The Laramie Project is a play that details the reactions of the community in Laramie, Wyoming, to the murder of gay university student Matthew Shepard. As different residents recount details of the event and reflect on the effects of the hate crime, two sentiments arise: one that sees media portrayal of the community after Shepard’s death reflect their own inklings about Laramie, and one that find it contradicts with their own vision.
Descriptions from the beginning of the play portray Laramie in a positive light, and it seems like a murder like that of Matthew Shepard could hardly have taken place in such a peaceful and friendly place. Many, like Rebecca Hilliker, believed that “you [had] the opportunity to be happy in your life here […] the sun was shining (Kaufman 4). Similarly, others like university student Jedidiah Schultz describe Laramie as “a beautiful town … [where] you can have your own identity” (7). However, since the occurrence, media coverage has forged the identity of the town of Laramie into one that is closely associated with a hate crime, now “a town defined by an accident” (7).

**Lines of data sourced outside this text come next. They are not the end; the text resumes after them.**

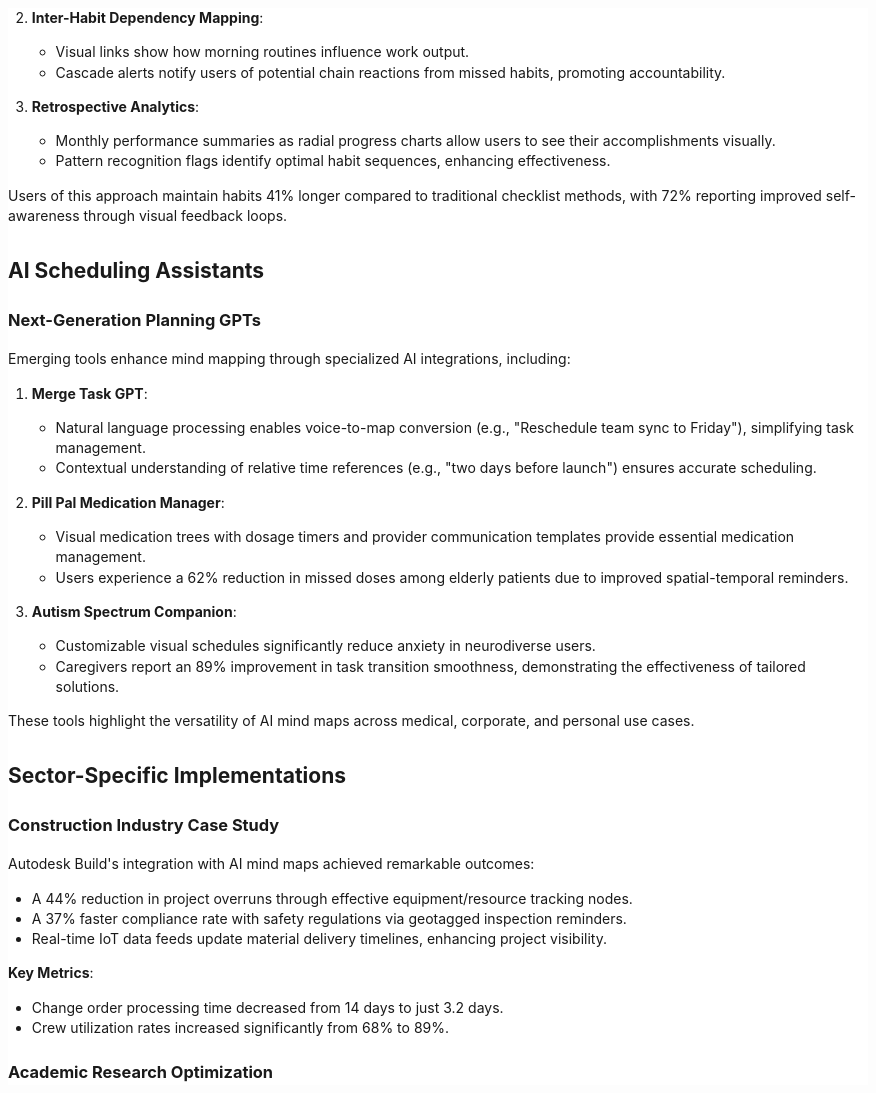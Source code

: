 2. **Inter-Habit Dependency Mapping**:
   - Visual links show how morning routines influence work output.
   - Cascade alerts notify users of potential chain reactions from missed habits, promoting accountability.

3. **Retrospective Analytics**:
   - Monthly performance summaries as radial progress charts allow users to see their accomplishments visually.
   - Pattern recognition flags identify optimal habit sequences, enhancing effectiveness.

Users of this approach maintain habits 41% longer compared to traditional checklist methods, with 72% reporting improved self-awareness through visual feedback loops.

## AI Scheduling Assistants

### Next-Generation Planning GPTs

Emerging tools enhance mind mapping through specialized AI integrations, including:

1. **Merge Task GPT**:
   - Natural language processing enables voice-to-map conversion (e.g., "Reschedule team sync to Friday"), simplifying task management.
   - Contextual understanding of relative time references (e.g., "two days before launch") ensures accurate scheduling.

2. **Pill Pal Medication Manager**:
   - Visual medication trees with dosage timers and provider communication templates provide essential medication management.
   - Users experience a 62% reduction in missed doses among elderly patients due to improved spatial-temporal reminders.

3. **Autism Spectrum Companion**:
   - Customizable visual schedules significantly reduce anxiety in neurodiverse users.
   - Caregivers report an 89% improvement in task transition smoothness, demonstrating the effectiveness of tailored solutions.

These tools highlight the versatility of AI mind maps across medical, corporate, and personal use cases.

## Sector-Specific Implementations

### Construction Industry Case Study

Autodesk Build's integration with AI mind maps achieved remarkable outcomes:

- A 44% reduction in project overruns through effective equipment/resource tracking nodes.
- A 37% faster compliance rate with safety regulations via geotagged inspection reminders.
- Real-time IoT data feeds update material delivery timelines, enhancing project visibility.

**Key Metrics**:
- Change order processing time decreased from 14 days to just 3.2 days.
- Crew utilization rates increased significantly from 68% to 89%.

### Academic Research Optimization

With recognition of Laramie propelled to the national scale, characters bring up the question: should Laramie be defined by the actions of Aaron McKinney and Russell Henderson? The media coverage was overwhelming and unfamiliar; Jon Peacock recounts hundreds of reporters, and how the town “[was not] used to that type of exposure” (46). It was unusual for Laramie to be scrutinized, and the intensity of such actions evoked resentful feelings from townspeople. Sergeant Hing calls the flood of news “sensationalism”, while Eileen Engen believes Laramie was “more or less maligned” by the reporters (47). Hing and Engen are frustrated with what they perceive as a biased portrayal of their community, of the press reducing what should be known about Laramie to one indelible disturbance. In a sense, these actions also serve as a way of making sure the incident is not ignored or forgotten by Laramie residents.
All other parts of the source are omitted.